Principle 3: At bottom, most of our self-limiting beliefs are really just excuses.
The truth is that our self-limiting beliefs are a convenient way for us to justify or conceal the fact that we simply don’t want to do something.
Saying “I can’t” is a self-absolving spin on the fact that we won’t.
We have to make the distinction between “can’t” and “won’t”.
If you really want something, you find a way. You become resourceful and tenacious and you figure it out. Period.
Principle 4: The excuses of not having enough time, money, or know-how don’t hold up under scrutiny.
The three most common excuses.
1.”I don’t have enough time.”
Everyone is “busy”! But if a doctor told you that you had a fatal disease and the only cure was to do nothing for two hours every day.
You would figure out how to free up two hours.
If you really want something, you figure out how to make time for it. Wake up early. Stop watching TV. Get off of social media for starters.
2.”I don’t have enough money.”
First ask if you do actually need money. So many new skills can be learned online for free.
If you actually do need money, there are so many ways to get money. Side jobs, scholarships, crowdfunding, garage sales, save money by cutting expenses.
3.”I don’t know how to do it or even where to start.”
You can learn just about anything online. This is the weakest and laziest excuse.
Principle 5: Fear is not our enemy; we don’t have to let it hold us back, and we can even use it to our advantage.
Reinterpret fear. If you feel afraid about doing something, it is often a sign that the task is important to you. With this in mind, fear is a sign pointing you towards what you really want in life.
Fear is never going to go away. If you keep waiting for it to vanish before you pursue your dreams, you’ll be stuck at the starting line forever.
Take action in spite of your fear.
Principle 6: To gain clarity and overcome indecisiveness, we need to take action – even the smallest steps can move us forward.
One of the single largest obstacles in the way of achieving our goals is indecision.
We analyze and fret and plan and overplan in the hope of gaining complete clarity over a decision. Often what is needed is a small step of action to test out an idea.
Taking action gives you clarity.
That isn’t to say that you shouldn’t plan BUT taking action should be a high priority.
Another obstacle is thinking that we have to make this huge all or nothing decision. Life is rarely all or nothing. What if instead of jumping full time into your side hustle, you simply let it be a side hustle and work on it part-time until it supports you or, at least, gives you clarity.

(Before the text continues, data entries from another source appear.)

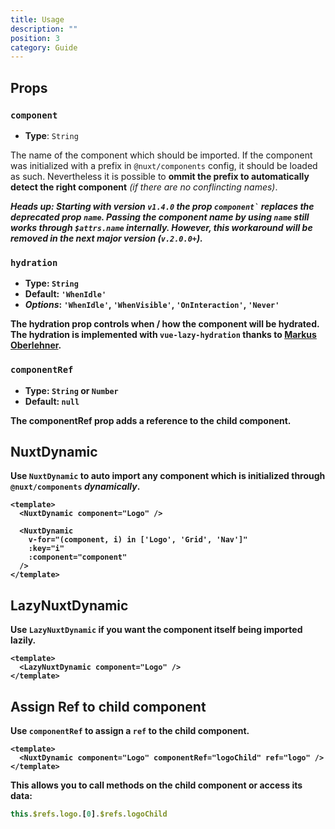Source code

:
 ```yaml
---
title: Usage
description: ""
position: 3
category: Guide
---
```


## Props

### `component`

- **Type**: `String`

The name of the component which should be imported.
If the component was initialized with a prefix in `@nuxt/components` config, it should be loaded as such. Nevertheless it is possible to **ommit the prefix to automatically detect the right component** _(if there are no conflincting names)_.

<alert type="info">
<b>
<i class="font-light"><span class="font-bold">Heads up</span>: Starting with version <code>v1.4.0</code> the prop <code>component`</code> replaces the deprecated prop <code>name</code>.
Passing the component name by using <code>name</code> still works through <code>$attrs.name</code> internally.
However, this workaround will be removed in the next major version (<code>v.2.0.0+</code>).</i>
</p>
</alert>

### `hydration`

- **Type**: `String`
- **Default**: `'WhenIdle'`
- _Options_: `'WhenIdle'`, `'WhenVisible'`, `'OnInteraction'`, `'Never'`

The hydration prop controls **when / how the component will be hydrated**. The hydration is implemented with `vue-lazy-hydration` thanks to [Markus Oberlehner](https://github.com/maoberlehner/vue-lazy-hydration).

### `componentRef`

- **Type**: `String` or `Number`
- **Default**: `null`

The componentRef prop adds a reference to the child component.

## NuxtDynamic

Use `NuxtDynamic` to **auto import any component** which is initialized through `@nuxt/components` _dynamically_.

```vue
<template>
  <NuxtDynamic component="Logo" />

  <NuxtDynamic
    v-for="(component, i) in ['Logo', 'Grid', 'Nav']"
    :key="i"
    :component="component"
  />
</template>
```

## LazyNuxtDynamic

Use `LazyNuxtDynamic` if you want the component itself being imported lazily.

```vue
<template>
  <LazyNuxtDynamic component="Logo" />
</template>
```


## Assign Ref to child component

Use `componentRef` to assign a `ref` to the child component.

```vue
<template>
  <NuxtDynamic component="Logo" componentRef="logoChild" ref="logo" />
</template>
```

This allows you to call methods on the child component or access its data:

```js
this.$refs.logo.[0].$refs.logoChild
```
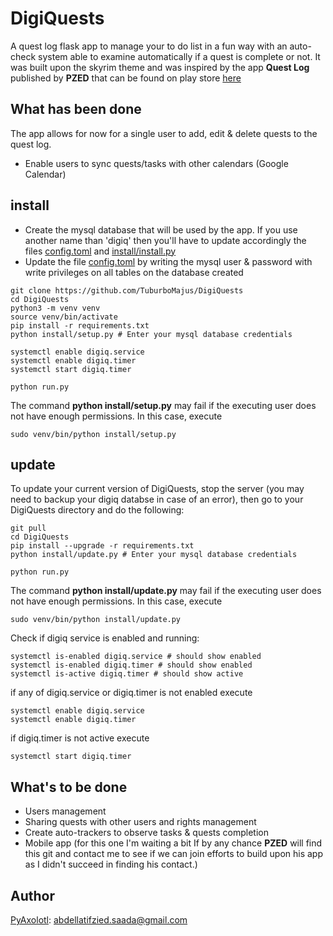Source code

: # DigiQuests
A quest log flask app to manage your to do list in a fun way with an auto-check system able to examine automatically if a quest is complete or not. It was built upon the skyrim theme and was inspired by the app **Quest Log** published by **PZED** that can be found on play store [here](https://play.google.com/store/apps/details?id=com.app.stodo)


## What has been done 
The app allows for now for a single user to add, edit & delete quests to the quest log.

- Enable users to sync quests/tasks with other calendars (Google Calendar)

## install

- Create the mysql database that will be used by the app. If you use another name than 'digiq' then you'll have to update accordingly the files [config.toml](https://github.com/TuburboMajus/DigiQuests/blob/main/config.toml#L20) and [install/install.py](https://github.com/TuburboMajus/DigiQuests/blob/main/install/install.py#L10)
- Update the file [config.toml](https://github.com/TuburboMajus/DigiQuests/blob/main/config.toml#L18-L19) by writing the mysql user & password with write privileges on all tables on the database created 

```console
git clone https://github.com/TuburboMajus/DigiQuests
cd DigiQuests
python3 -m venv venv
source venv/bin/activate
pip install -r requirements.txt
python install/setup.py # Enter your mysql database credentials

systemctl enable digiq.service
systemctl enable digiq.timer
systemctl start digiq.timer

python run.py
```

The command **python install/setup.py** may fail if the executing user does not have enough permissions. In this case, execute
```console
sudo venv/bin/python install/setup.py
```

## update

To update your current version of DigiQuests, stop the server (you may need to backup your digiq databse in case of an error), then go to your DigiQuests directory and do the following:

```console
git pull
cd DigiQuests
pip install --upgrade -r requirements.txt
python install/update.py # Enter your mysql database credentials

python run.py
```

The command **python install/update.py** may fail if the executing user does not have enough permissions. In this case, execute
```console
sudo venv/bin/python install/update.py
```

Check if digiq service is enabled and running:
```console
systemctl is-enabled digiq.service # should show enabled
systemctl is-enabled digiq.timer # should show enabled
systemctl is-active digiq.timer # should show active
```

if any of digiq.service or digiq.timer is not enabled execute
```console
systemctl enable digiq.service 
systemctl enable digiq.timer
```

if digiq.timer is not active execute
```console
systemctl start digiq.timer
```

## What's to be done

- Users management
- Sharing quests with other users and rights management
- Create auto-trackers to observe tasks & quests completion
- Mobile app (for this one I'm waiting a bit If by any chance **PZED** will find this git and contact me to see if we can join efforts to build upon his app as I didn't succeed in finding his contact.)

## Author
[PyAxolotl](https://github.com/PyAxolotl): abdellatifzied.saada@gmail.com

Principle 7: Stop waiting to be “ready” to pursue your dreams; the time to act is now.
The last obstacle is the idea that you have to wait until you’re ready before you take action.
Of course you need preparation prior to action BUT are you ever “ready”?
If “ready” means 100% prepared with all of the skills, knowledge, confidence, and motivation needed to succeed, you will never be “ready”.
We master skills by practicing.
We gain knowledge through experience.
We build confidence by seeing results.
We build motivation through the momentum that comes from taking action.
Doing something creates the desire to do it more – not the other way around.
Take action. However small, just take action.
Marie is gritty. She is the balance of compassion and personal responsibility. She sees people where they are but doesn’t let them off the hook. She is all about dreaming big but also being tenacious and resourceful to take constant action. I found common ground and appreciate her. Recommended.